Coat of Arms of Edward Rawson

Edward Rawson (April 16, 1615 – August 27, 1693) served as the first Secretary of the Massachusetts Bay Colony.

Edward Rawson was born in Dorset, England in 1615. Around 1636 he married his young wife, Rachel Perne, and soon left England for the Americas. He settled in Newbury in 1637. On April 19, 1638, at the age of 23, he was chosen to be Public Notary and Register for that town, and was annually reelected until 1647. Many other public trusts and responsible duties were laid upon him by the people of Newbury. As early as the year 1638, he was one of the deputies to represent the town at the General Court, and was reelected for nearly all the successive years to May 22, 1650, at which time he was chosen Secretary of the Massachusetts Bay Colony, which office he continued to hold for thirty-six years, until 1686. His home was on Rawson Street in Boston, now Bromfield Lane. He is buried in Boston's Granary Burying Ground.

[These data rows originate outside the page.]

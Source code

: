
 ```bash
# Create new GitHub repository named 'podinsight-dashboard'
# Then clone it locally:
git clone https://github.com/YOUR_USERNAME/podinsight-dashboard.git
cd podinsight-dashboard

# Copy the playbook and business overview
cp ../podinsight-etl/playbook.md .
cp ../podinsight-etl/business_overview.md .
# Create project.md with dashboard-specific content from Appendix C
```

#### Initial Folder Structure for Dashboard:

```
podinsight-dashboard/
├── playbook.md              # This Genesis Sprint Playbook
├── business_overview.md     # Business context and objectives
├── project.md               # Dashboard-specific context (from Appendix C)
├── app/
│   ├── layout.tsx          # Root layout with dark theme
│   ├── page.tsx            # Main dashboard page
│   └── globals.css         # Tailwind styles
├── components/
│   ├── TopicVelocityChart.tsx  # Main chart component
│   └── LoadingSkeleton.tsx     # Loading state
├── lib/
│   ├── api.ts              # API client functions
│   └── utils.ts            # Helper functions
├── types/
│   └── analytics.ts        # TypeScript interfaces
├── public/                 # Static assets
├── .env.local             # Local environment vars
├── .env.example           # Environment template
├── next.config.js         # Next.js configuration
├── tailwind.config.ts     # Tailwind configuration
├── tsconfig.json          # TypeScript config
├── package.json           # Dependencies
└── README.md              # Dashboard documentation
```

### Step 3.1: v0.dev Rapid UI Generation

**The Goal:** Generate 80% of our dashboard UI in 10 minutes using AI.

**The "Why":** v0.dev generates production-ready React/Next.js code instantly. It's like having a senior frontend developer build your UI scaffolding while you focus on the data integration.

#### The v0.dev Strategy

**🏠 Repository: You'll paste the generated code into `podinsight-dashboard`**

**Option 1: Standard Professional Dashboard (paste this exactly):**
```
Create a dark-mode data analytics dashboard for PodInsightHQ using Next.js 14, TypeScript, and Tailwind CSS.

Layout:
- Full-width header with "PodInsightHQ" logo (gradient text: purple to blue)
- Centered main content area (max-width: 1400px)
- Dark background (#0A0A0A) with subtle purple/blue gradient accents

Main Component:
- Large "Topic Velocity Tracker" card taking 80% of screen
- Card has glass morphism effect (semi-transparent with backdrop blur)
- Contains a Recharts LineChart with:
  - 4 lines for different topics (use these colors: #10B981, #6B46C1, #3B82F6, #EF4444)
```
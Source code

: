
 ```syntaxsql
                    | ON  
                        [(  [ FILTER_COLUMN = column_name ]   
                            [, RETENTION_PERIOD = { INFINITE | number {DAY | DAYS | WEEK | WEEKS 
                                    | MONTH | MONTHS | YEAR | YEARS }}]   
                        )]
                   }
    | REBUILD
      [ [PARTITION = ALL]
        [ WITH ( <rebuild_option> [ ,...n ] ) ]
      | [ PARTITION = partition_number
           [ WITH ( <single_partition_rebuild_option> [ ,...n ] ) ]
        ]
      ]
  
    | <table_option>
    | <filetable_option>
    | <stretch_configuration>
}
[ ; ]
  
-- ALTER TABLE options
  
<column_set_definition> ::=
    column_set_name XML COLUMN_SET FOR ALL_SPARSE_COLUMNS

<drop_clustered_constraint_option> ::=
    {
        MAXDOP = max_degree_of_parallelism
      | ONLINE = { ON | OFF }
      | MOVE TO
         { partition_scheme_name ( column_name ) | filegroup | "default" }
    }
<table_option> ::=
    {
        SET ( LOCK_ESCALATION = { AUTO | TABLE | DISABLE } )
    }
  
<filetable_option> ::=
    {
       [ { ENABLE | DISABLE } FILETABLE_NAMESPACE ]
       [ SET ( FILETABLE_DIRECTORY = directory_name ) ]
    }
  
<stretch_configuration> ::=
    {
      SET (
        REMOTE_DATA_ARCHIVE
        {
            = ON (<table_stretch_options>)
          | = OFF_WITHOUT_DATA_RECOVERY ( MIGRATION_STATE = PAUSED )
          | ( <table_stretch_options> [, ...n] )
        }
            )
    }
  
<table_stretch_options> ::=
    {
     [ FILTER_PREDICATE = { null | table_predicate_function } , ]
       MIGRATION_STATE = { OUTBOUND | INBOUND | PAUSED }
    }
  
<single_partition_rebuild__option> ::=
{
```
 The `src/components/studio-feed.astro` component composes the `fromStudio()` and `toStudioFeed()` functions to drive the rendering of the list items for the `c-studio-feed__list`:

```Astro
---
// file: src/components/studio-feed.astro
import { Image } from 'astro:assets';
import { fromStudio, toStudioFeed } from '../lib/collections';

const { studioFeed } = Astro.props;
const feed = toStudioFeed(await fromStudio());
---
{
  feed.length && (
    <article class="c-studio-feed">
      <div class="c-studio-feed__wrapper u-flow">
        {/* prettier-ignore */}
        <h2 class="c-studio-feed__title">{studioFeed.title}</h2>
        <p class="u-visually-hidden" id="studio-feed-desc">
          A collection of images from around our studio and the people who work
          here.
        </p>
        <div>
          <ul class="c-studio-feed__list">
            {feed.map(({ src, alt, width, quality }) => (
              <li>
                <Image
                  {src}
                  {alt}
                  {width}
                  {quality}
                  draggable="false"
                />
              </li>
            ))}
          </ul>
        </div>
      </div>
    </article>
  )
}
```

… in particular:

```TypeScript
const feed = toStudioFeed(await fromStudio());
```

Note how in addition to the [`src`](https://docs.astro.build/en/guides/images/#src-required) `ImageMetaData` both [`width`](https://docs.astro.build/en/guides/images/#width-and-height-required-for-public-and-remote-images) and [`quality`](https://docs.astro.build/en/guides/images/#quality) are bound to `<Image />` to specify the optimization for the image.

Rachel Perne's family was related to the Greene and Hawley families of New England. By the time of her death in the year 1677, Rachel Perne Rawson had borne twelve children to Edward Rawson. Of the twelve, at least nine survived until adulthood. One of these, Rebecca, was the heroine of the 1849 book Leaves from Margaret Smith's Journal, in the Province of Massachusetts Bay, by John G. Whittier.

Rawson died in 1693 at the age of 78. The New England Historic Genealogical Society in Boston has, in its collection, a 1670 portrait of Rawson by the Freake Painter.